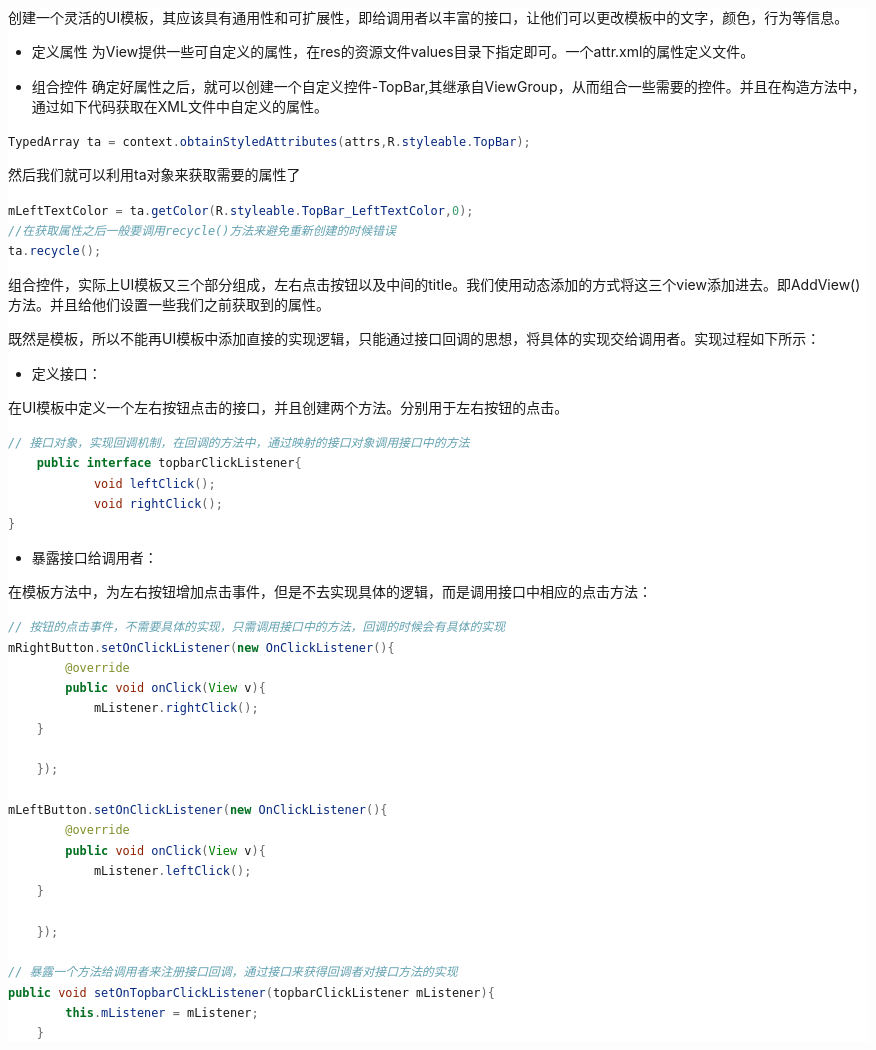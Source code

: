 创建一个灵活的UI模板，其应该具有通用性和可扩展性，即给调用者以丰富的接口，让他们可以更改模板中的文字，颜色，行为等信息。

  * 定义属性
  为View提供一些可自定义的属性，在res的资源文件values目录下指定即可。一个attr.xml的属性定义文件。
  
  * 组合控件
  确定好属性之后，就可以创建一个自定义控件-TopBar,其继承自ViewGroup，从而组合一些需要的控件。并且在构造方法中，通过如下代码获取在XML文件中自定义的属性。
	
``` java
TypedArray ta = context.obtainStyledAttributes(attrs,R.styleable.TopBar);
```
  
然后我们就可以利用ta对象来获取需要的属性了

``` java	
mLeftTextColor = ta.getColor(R.styleable.TopBar_LeftTextColor,0); 
//在获取属性之后一般要调用recycle()方法来避免重新创建的时候错误
ta.recycle();
```

组合控件，实际上UI模板又三个部分组成，左右点击按钮以及中间的title。我们使用动态添加的方式将这三个view添加进去。即AddView()方法。并且给他们设置一些我们之前获取到的属性。
  
既然是模板，所以不能再UI模板中添加直接的实现逻辑，只能通过接口回调的思想，将具体的实现交给调用者。实现过程如下所示：

* 定义接口：

在UI模板中定义一个左右按钮点击的接口，并且创建两个方法。分别用于左右按钮的点击。

``` java
// 接口对象，实现回调机制，在回调的方法中，通过映射的接口对象调用接口中的方法
	public interface topbarClickListener{
			void leftClick();
			void rightClick();
}
```

* 暴露接口给调用者：

在模板方法中，为左右按钮增加点击事件，但是不去实现具体的逻辑，而是调用接口中相应的点击方法：

``` java
// 按钮的点击事件，不需要具体的实现，只需调用接口中的方法，回调的时候会有具体的实现
mRightButton.setOnClickListener(new OnClickListener(){
		@override
		public void onClick(View v){
			mListener.rightClick();
	}

	});

mLeftButton.setOnClickListener(new OnClickListener(){
		@override
		public void onClick(View v){
			mListener.leftClick();
	}

	});

// 暴露一个方法给调用者来注册接口回调，通过接口来获得回调者对接口方法的实现
public void setOnTopbarClickListener(topbarClickListener mListener){
		this.mListener = mListener;
	}
```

===

» DIRECTIONS FOR THIS TASK: Find the word "setOnClickListener" in the material, then list each line that holds it.

» SOLVED EXERCISE:
mRightButton.setOnClickListener(new OnClickListener(){
mLeftButton.setOnClickListener(new OnClickListener(){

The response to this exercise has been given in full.